### What the task requires
Would you count how many lines of the material below hold the string "simple"? Give only the number.

── Materials provided

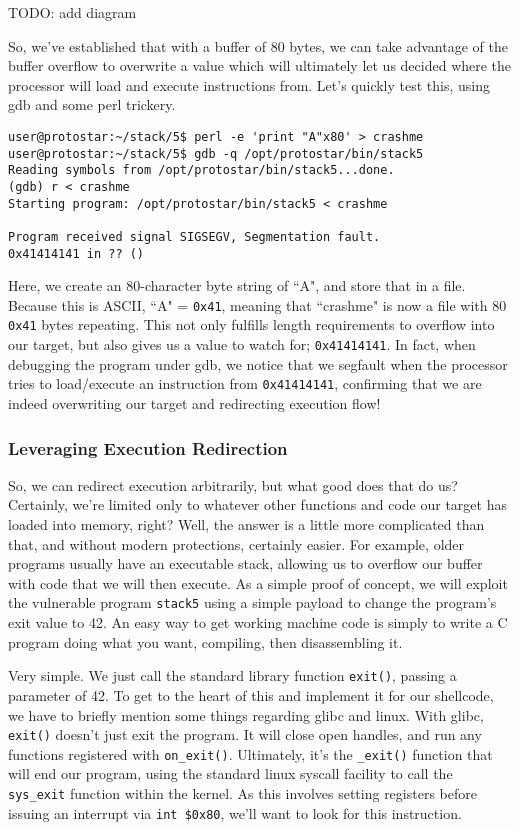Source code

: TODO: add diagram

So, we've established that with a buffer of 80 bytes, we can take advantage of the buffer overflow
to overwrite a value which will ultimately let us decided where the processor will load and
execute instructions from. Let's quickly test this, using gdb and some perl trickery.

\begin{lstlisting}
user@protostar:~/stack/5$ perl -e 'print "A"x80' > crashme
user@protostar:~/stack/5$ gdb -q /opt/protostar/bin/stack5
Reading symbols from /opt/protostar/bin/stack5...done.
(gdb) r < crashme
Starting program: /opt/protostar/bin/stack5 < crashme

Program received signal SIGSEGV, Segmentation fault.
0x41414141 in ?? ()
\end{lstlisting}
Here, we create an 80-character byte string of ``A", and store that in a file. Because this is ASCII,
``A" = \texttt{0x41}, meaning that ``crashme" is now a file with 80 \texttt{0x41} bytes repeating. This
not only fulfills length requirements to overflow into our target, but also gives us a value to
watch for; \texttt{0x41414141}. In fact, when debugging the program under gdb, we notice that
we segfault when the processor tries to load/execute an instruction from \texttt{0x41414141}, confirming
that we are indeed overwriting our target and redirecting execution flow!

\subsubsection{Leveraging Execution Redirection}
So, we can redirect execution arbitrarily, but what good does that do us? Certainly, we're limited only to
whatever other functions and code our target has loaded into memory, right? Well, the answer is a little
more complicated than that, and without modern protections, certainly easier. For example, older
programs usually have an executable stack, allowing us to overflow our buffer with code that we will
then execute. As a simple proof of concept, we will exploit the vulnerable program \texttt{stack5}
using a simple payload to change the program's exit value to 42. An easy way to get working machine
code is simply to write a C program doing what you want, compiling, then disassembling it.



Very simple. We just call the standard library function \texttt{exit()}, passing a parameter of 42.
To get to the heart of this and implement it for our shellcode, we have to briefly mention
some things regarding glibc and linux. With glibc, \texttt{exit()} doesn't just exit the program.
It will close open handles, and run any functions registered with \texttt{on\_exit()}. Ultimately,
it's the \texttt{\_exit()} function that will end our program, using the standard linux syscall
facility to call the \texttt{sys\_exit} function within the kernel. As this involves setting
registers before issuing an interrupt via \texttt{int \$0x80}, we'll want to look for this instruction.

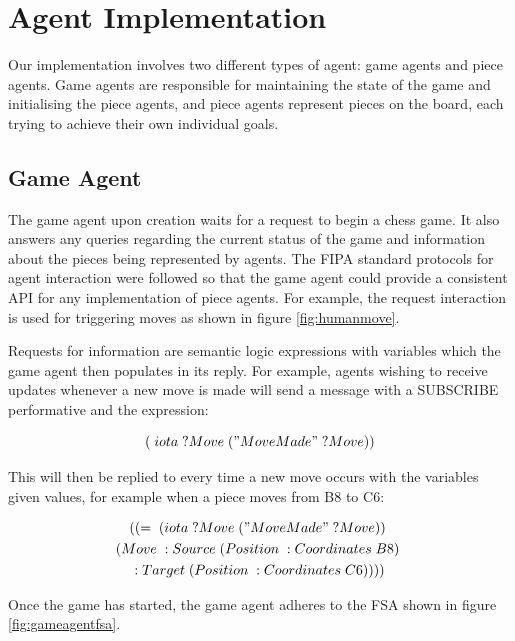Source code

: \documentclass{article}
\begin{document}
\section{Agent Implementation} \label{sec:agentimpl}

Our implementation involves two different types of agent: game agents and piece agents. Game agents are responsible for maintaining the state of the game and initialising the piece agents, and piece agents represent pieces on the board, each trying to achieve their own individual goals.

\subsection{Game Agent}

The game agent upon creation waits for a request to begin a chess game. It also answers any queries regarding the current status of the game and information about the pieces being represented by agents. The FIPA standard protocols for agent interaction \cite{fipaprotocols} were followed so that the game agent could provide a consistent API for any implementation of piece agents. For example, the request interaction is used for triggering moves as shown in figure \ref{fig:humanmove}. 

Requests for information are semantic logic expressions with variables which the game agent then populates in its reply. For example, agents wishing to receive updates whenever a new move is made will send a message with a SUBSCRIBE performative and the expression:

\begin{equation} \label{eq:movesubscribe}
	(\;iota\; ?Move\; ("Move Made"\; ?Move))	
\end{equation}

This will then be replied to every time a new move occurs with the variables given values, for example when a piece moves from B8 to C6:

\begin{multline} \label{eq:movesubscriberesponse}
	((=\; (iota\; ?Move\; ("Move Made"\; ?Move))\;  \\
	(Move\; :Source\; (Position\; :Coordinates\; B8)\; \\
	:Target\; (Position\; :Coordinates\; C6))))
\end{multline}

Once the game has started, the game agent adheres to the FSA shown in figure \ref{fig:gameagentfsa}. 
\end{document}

────

### Response to this exercise
3